Transcribe the data that follows, exactly and in full.

Records from a data source:

* * * *

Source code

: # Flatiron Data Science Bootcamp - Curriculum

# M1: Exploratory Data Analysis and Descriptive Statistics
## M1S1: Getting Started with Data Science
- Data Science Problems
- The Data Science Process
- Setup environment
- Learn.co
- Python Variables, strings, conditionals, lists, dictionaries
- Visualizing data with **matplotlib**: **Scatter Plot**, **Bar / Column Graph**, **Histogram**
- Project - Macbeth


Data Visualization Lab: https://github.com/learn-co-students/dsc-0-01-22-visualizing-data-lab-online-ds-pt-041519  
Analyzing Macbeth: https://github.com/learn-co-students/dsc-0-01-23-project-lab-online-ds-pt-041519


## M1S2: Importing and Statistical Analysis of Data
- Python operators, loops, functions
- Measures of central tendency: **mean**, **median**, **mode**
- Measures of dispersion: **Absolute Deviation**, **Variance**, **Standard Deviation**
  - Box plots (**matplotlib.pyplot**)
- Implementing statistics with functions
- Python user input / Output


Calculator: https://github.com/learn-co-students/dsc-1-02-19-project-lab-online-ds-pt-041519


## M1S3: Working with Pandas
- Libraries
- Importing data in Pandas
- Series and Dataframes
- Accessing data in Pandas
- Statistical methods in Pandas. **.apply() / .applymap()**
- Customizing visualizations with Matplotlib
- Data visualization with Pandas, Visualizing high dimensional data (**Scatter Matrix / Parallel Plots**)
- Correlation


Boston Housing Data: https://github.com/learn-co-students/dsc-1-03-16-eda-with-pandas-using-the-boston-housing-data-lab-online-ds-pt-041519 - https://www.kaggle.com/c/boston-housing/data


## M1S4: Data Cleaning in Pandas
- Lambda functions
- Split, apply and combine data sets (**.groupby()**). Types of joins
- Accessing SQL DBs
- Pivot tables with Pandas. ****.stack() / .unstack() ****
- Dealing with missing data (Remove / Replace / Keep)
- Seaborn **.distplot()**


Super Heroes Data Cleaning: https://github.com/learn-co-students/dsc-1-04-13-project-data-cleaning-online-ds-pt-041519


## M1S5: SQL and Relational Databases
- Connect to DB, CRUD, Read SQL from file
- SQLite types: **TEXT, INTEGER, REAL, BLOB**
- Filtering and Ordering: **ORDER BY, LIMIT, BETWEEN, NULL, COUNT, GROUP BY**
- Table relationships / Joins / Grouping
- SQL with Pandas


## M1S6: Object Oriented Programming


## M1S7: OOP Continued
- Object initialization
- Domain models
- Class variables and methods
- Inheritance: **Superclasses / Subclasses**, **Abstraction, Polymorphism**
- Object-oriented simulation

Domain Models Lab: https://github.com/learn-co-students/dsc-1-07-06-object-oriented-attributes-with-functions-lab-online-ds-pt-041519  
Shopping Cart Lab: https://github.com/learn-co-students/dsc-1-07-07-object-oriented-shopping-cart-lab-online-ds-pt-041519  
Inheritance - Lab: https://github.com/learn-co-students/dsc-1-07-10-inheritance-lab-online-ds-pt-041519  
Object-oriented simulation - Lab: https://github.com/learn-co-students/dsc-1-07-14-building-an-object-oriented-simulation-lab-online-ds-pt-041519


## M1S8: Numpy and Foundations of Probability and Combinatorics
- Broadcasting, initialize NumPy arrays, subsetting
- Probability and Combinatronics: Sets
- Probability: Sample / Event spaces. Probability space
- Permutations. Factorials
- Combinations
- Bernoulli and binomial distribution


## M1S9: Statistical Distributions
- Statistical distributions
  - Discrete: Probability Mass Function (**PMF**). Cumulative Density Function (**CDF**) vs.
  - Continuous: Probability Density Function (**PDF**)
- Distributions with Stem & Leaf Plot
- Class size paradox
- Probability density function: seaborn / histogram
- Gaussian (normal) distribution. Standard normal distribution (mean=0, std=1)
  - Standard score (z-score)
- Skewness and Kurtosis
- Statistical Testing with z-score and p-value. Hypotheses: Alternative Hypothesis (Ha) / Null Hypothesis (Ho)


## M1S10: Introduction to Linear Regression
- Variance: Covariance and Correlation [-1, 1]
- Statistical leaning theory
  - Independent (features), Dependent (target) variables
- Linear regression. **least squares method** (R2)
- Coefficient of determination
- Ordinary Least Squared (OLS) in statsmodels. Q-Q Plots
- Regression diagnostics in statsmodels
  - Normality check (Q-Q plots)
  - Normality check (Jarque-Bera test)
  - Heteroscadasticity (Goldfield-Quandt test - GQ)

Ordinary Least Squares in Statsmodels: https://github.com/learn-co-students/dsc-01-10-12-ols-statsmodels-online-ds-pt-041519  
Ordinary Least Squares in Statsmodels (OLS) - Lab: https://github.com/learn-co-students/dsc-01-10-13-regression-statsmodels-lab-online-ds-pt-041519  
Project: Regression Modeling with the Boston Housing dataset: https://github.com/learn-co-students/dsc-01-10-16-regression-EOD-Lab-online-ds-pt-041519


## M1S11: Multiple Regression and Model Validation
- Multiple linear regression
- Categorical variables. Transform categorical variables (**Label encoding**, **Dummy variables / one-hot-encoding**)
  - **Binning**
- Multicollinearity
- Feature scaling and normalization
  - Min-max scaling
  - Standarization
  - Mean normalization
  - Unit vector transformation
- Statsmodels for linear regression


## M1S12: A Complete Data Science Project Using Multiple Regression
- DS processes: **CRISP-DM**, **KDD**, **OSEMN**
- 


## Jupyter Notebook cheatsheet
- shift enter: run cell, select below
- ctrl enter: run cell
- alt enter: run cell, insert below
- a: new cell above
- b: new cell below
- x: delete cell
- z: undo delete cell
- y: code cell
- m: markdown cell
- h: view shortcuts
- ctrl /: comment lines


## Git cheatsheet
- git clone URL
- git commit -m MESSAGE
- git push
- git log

* * * *

Your response:
Source code

: # Flatiron Data Science Bootcamp - Curriculum

# M1: Exploratory Data Analysis and Descriptive Statistics
## M1S1: Getting Started with Data Science
- Data Science Problems
- The Data Science Process
- Setup environment
- Learn.co
- Python Variables, strings, conditionals, lists, dictionaries
- Visualizing data with **matplotlib**: **Scatter Plot**, **Bar / Column Graph**, **Histogram**
- Project - Macbeth


Data Visualization Lab: https://github.com/learn-co-students/dsc-0-01-22-visualizing-data-lab-online-ds-pt-041519  
Analyzing Macbeth: https://github.com/learn-co-students/dsc-0-01-23-project-lab-online-ds-pt-041519


## M1S2: Importing and Statistical Analysis of Data
- Python operators, loops, functions
- Measures of central tendency: **mean**, **median**, **mode**
- Measures of dispersion: **Absolute Deviation**, **Variance**, **Standard Deviation**
  - Box plots (**matplotlib.pyplot**)
- Implementing statistics with functions
- Python user input / Output


Calculator: https://github.com/learn-co-students/dsc-1-02-19-project-lab-online-ds-pt-041519


## M1S3: Working with Pandas
- Libraries
- Importing data in Pandas
- Series and Dataframes
- Accessing data in Pandas
- Statistical methods in Pandas. **.apply() / .applymap()**
- Customizing visualizations with Matplotlib
- Data visualization with Pandas, Visualizing high dimensional data (**Scatter Matrix / Parallel Plots**)
- Correlation


Boston Housing Data: https://github.com/learn-co-students/dsc-1-03-16-eda-with-pandas-using-the-boston-housing-data-lab-online-ds-pt-041519 - https://www.kaggle.com/c/boston-housing/data


## M1S4: Data Cleaning in Pandas
- Lambda functions
- Split, apply and combine data sets (**.groupby()**). Types of joins
- Accessing SQL DBs
- Pivot tables with Pandas. ****.stack() / .unstack() ****
- Dealing with missing data (Remove / Replace / Keep)
- Seaborn **.distplot()**


Super Heroes Data Cleaning: https://github.com/learn-co-students/dsc-1-04-13-project-data-cleaning-online-ds-pt-041519


## M1S5: SQL and Relational Databases
- Connect to DB, CRUD, Read SQL from file
- SQLite types: **TEXT, INTEGER, REAL, BLOB**
- Filtering and Ordering: **ORDER BY, LIMIT, BETWEEN, NULL, COUNT, GROUP BY**
- Table relationships / Joins / Grouping
- SQL with Pandas


## M1S6: Object Oriented Programming


## M1S7: OOP Continued
- Object initialization
- Domain models
- Class variables and methods
- Inheritance: **Superclasses / Subclasses**, **Abstraction, Polymorphism**
- Object-oriented simulation

Domain Models Lab: https://github.com/learn-co-students/dsc-1-07-06-object-oriented-attributes-with-functions-lab-online-ds-pt-041519  
Shopping Cart Lab: https://github.com/learn-co-students/dsc-1-07-07-object-oriented-shopping-cart-lab-online-ds-pt-041519  
Inheritance - Lab: https://github.com/learn-co-students/dsc-1-07-10-inheritance-lab-online-ds-pt-041519  
Object-oriented simulation - Lab: https://github.com/learn-co-students/dsc-1-07-14-building-an-object-oriented-simulation-lab-online-ds-pt-041519


## M1S8: Numpy and Foundations of Probability and Combinatorics
- Broadcasting, initialize NumPy arrays, subsetting
- Probability and Combinatronics: Sets
- Probability: Sample / Event spaces. Probability space
- Permutations. Factorials
- Combinations
- Bernoulli and binomial distribution


## M1S9: Statistical Distributions
- Statistical distributions
  - Discrete: Probability Mass Function (**PMF**). Cumulative Density Function (**CDF**) vs.
  - Continuous: Probability Density Function (**PDF**)
- Distributions with Stem & Leaf Plot
- Class size paradox
- Probability density function: seaborn / histogram
- Gaussian (normal) distribution. Standard normal distribution (mean=0, std=1)
  - Standard score (z-score)
- Skewness and Kurtosis
- Statistical Testing with z-score and p-value. Hypotheses: Alternative Hypothesis (Ha) / Null Hypothesis (Ho)


## M1S10: Introduction to Linear Regression
- Variance: Covariance and Correlation [-1, 1]
- Statistical leaning theory
  - Independent (features), Dependent (target) variables
- Linear regression. **least squares method** (R2)
- Coefficient of determination
- Ordinary Least Squared (OLS) in statsmodels. Q-Q Plots
- Regression diagnostics in statsmodels
  - Normality check (Q-Q plots)
  - Normality check (Jarque-Bera test)
  - Heteroscadasticity (Goldfield-Quandt test - GQ)

Ordinary Least Squares in Statsmodels: https://github.com/learn-co-students/dsc-01-10-12-ols-statsmodels-online-ds-pt-041519  
Ordinary Least Squares in Statsmodels (OLS) - Lab: https://github.com/learn-co-students/dsc-01-10-13-regression-statsmodels-lab-online-ds-pt-041519  
Project: Regression Modeling with the Boston Housing dataset: https://github.com/learn-co-students/dsc-01-10-16-regression-EOD-Lab-online-ds-pt-041519


## M1S11: Multiple Regression and Model Validation
- Multiple linear regression
- Categorical variables. Transform categorical variables (**Label encoding**, **Dummy variables / one-hot-encoding**)
  - **Binning**
- Multicollinearity
- Feature scaling and normalization
  - Min-max scaling
  - Standarization
  - Mean normalization
  - Unit vector transformation
- Statsmodels for linear regression


## M1S12: A Complete Data Science Project Using Multiple Regression
- DS processes: **CRISP-DM**, **KDD**, **OSEMN**
- 


## Jupyter Notebook cheatsheet
- shift enter: run cell, select below
- ctrl enter: run cell
- alt enter: run cell, insert below
- a: new cell above
- b: new cell below
- x: delete cell
- z: undo delete cell
- y: code cell
- m: markdown cell
- h: view shortcuts
- ctrl /: comment lines


## Git cheatsheet
- git clone URL
- git commit -m MESSAGE
- git push
- git log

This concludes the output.